Ob Java2D OpenGL benutzt sei mal dahingestellt, ich glaube im übrigen kaum daran. In Windows würde sich nämlich DirectDraw mehr als nur anbieten. Auf jeden Fall aber verwendet die JVM zwangsläufig einen BS-kompatiblen SurfaceManager.


----------



## Guest2 (12. Feb 2012)

@eddgedd:

Dein Beispiel läuft hier mit etwa 1700 FPS. (Ein Texturequad wird mit etwa 6000 FPS gerendert)

Grundsätzlich ist glDrawPixels aber (heute) nicht "richtig schnell", da es einen synchronen Datentransfer zwischen CPU und GPU benötigt (meistens ist es trotzdem schnell genug). Ein PBO (Streaming Texture Uploads
) kann das jedoch auch asynchron und passt damit besser zur heutigen GPU Pipeline.

Imho ist der Anwendungsfall das Bild auf der CPU zu berechnen und OpenGL nur zur Darstellung zu nutzen aber vermutlich nicht ideal.

Viele Grüße,
Fancy


----------



## eddgedd (12. Feb 2012)

@Fancy und @Spacerat : Ihr habt recht. OpenGL ist dafür einfach nicht dafür geeignet. Wie es sich herausgestellt hat, benutzt Java2D im Normalfall auf Windows gar kein OpenGL sondern Direct3D. Und als ich per -Dsun.java2d.opengl=true und 
-Dsun.java2d.d3d=false Java2D gezwungen hab OpenGL zu benutzen, ist die Performance rapide auf 20-30 FPS gesunken.

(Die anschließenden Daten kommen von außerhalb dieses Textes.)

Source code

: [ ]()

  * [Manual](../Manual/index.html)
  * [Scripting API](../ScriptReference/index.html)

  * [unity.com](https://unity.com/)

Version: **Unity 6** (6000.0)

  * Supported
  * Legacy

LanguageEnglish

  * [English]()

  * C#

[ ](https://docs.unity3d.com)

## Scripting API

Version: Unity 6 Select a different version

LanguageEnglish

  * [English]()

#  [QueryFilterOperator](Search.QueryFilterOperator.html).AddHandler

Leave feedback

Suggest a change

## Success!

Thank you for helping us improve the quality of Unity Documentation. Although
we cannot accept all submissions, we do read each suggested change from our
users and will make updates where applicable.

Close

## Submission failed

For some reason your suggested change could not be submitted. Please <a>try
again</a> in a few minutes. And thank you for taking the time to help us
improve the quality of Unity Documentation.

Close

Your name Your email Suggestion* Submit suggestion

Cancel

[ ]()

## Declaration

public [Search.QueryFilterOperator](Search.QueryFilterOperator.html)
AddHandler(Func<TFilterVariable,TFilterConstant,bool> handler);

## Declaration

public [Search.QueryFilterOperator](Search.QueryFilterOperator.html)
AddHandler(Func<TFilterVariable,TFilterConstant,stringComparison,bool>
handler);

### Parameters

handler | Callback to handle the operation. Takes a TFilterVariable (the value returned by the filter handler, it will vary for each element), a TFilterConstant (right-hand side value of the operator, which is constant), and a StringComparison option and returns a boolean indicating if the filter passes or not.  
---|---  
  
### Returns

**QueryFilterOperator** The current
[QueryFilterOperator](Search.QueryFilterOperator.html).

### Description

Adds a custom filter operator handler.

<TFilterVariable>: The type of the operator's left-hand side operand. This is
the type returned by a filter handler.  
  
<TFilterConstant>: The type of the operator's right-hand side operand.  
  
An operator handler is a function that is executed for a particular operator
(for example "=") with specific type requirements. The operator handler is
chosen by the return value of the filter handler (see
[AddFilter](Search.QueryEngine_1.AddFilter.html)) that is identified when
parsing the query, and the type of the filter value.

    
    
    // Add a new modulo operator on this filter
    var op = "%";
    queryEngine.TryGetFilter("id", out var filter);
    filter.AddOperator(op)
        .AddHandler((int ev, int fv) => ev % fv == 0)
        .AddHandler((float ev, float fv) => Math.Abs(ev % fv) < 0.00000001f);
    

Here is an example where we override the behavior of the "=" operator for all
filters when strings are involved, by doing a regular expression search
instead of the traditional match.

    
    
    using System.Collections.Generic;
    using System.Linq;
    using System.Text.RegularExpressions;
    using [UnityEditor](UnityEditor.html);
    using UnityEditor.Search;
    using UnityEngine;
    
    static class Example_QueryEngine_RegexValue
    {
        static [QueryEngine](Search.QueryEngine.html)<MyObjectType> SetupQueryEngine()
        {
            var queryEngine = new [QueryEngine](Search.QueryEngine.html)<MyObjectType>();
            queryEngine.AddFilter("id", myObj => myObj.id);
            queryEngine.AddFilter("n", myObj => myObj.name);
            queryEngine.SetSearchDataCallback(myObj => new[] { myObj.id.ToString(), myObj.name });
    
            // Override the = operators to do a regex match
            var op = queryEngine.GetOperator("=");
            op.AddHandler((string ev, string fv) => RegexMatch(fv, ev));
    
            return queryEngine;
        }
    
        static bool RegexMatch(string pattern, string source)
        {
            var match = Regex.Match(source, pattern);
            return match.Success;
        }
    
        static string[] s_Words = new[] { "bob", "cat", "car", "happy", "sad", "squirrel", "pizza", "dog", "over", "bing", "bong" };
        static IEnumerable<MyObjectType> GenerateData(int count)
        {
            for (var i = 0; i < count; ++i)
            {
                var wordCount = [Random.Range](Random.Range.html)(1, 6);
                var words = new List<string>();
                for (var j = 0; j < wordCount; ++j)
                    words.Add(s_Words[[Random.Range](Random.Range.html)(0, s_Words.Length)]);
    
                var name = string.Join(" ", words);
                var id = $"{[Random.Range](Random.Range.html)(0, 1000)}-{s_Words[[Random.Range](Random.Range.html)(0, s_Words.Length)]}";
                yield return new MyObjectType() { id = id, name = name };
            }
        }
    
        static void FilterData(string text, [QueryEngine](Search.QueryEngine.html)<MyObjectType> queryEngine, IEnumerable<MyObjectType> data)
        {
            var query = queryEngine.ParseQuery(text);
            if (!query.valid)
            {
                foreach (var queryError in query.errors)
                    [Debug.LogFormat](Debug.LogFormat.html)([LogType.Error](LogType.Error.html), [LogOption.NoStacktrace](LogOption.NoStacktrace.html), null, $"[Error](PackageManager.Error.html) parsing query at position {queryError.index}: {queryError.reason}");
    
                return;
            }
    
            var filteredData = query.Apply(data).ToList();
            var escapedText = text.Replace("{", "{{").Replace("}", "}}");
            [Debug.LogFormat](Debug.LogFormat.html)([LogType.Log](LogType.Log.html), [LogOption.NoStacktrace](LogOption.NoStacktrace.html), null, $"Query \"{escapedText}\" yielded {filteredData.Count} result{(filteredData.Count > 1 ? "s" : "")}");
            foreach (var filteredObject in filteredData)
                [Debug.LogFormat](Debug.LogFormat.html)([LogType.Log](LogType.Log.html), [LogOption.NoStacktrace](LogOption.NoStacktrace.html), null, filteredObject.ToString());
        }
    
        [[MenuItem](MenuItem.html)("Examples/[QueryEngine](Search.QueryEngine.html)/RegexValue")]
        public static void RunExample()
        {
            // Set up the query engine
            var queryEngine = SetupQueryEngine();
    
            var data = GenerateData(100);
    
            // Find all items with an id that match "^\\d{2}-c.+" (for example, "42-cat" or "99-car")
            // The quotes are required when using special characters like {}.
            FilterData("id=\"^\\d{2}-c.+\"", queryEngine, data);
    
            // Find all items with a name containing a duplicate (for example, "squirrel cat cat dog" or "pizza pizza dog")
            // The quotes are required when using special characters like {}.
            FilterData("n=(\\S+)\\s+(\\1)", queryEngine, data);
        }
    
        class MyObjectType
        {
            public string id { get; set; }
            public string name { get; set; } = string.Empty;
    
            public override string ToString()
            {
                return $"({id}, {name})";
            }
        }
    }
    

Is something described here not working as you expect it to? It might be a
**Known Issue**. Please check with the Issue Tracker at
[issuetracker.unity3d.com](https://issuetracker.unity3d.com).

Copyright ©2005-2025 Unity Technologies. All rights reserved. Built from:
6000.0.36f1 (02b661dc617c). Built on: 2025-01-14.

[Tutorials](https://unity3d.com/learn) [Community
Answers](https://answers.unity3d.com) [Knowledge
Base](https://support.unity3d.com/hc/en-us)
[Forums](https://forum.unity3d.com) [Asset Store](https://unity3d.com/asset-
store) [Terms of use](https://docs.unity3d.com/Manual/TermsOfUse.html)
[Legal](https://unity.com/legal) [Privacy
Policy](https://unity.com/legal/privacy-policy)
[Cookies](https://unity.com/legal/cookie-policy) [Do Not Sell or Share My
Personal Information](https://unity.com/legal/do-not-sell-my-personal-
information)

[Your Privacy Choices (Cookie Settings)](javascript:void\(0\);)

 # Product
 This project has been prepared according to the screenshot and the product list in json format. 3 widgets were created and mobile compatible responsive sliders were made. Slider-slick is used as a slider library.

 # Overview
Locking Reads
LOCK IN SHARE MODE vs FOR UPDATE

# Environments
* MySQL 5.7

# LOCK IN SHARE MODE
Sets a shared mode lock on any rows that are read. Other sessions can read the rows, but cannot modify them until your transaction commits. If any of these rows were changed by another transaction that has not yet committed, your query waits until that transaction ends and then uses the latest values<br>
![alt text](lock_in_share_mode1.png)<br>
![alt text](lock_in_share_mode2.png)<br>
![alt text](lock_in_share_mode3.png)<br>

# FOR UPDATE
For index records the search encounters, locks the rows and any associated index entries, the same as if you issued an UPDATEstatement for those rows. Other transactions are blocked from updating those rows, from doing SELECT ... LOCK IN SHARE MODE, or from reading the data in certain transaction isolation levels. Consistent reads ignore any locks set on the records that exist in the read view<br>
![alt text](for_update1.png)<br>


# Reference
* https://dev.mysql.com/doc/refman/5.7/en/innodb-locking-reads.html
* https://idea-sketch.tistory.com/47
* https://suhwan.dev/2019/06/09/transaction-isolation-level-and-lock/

Damit hat sich der Fall erledigt. Dann muss ich eben auf individuel eingefärbte Sprites verzichten. 

Trotzdem nochmals Danke für eure Hilfe. Ihr habt mir sehr geholfen.


----------



## Spacerat (12. Feb 2012)

[OT]Kleine Korrektur... 
Also kurz gesagt, ich weis beim besten Willen nicht, wo bei den in Graphics verwendbaren Bildern der SurfaceManager herkommt, geschweige denn, wann er initialisiert und/oder, wenn überhaupt, wieder gekillt wird. Das einzige, was ich herausfinden konnte, war der Name der konkreten Klasse in Windows. Dort heisst er [c]D3DCachingSurfaceManager[/c], wobei die ersten drei Buchstaben mit wenig Phantasie tatsächlich auf die Verwendung von DirectX schliessen lassen.
Zu dumm, dass bei diesen Tests nun auch meine Annahme dahin ist, es läge am besagten Manager, warum sich eigene Klassen, die [c]java.awt.Image[/c] erweitern, nicht per [c]Graphics.drawImage()[/c] anzeigen bzw. rendern lassen. [/OT]
[EDIT]@TS: Diesen Text habe ich kaum in 3 Minuten verfasst... die Idee hatte ich also schon vor deinem Post. Aber selbst wenn dem so ist... ich jedenfalls gebe nicht auf [/EDIT]


----------



## Guest2 (12. Feb 2012)

Direct3D und OpenGL unterscheiden sich in der Geschwindigkeit nicht wesentlich.

Warum OpenGL beim TO so langsam ist, kann ich allerdings nicht sagen. Wie bereits geschrieben, das Beispiel läuft hier mit 1700 FPS auf ner veralteten ehemals 120€ Budget Karte...

Und ich meinte auch nicht das OpenGL dafür nicht geeignet ist, sondern das, wenn man OpenGL dafür verwenden möchte, man wohl sein ganzes Programm/Verfahren darauf ausrichten muss. Und eben nicht nur das reine Darstellen eines CPU generierten Images.

Viele Grüße,
Fancy


----------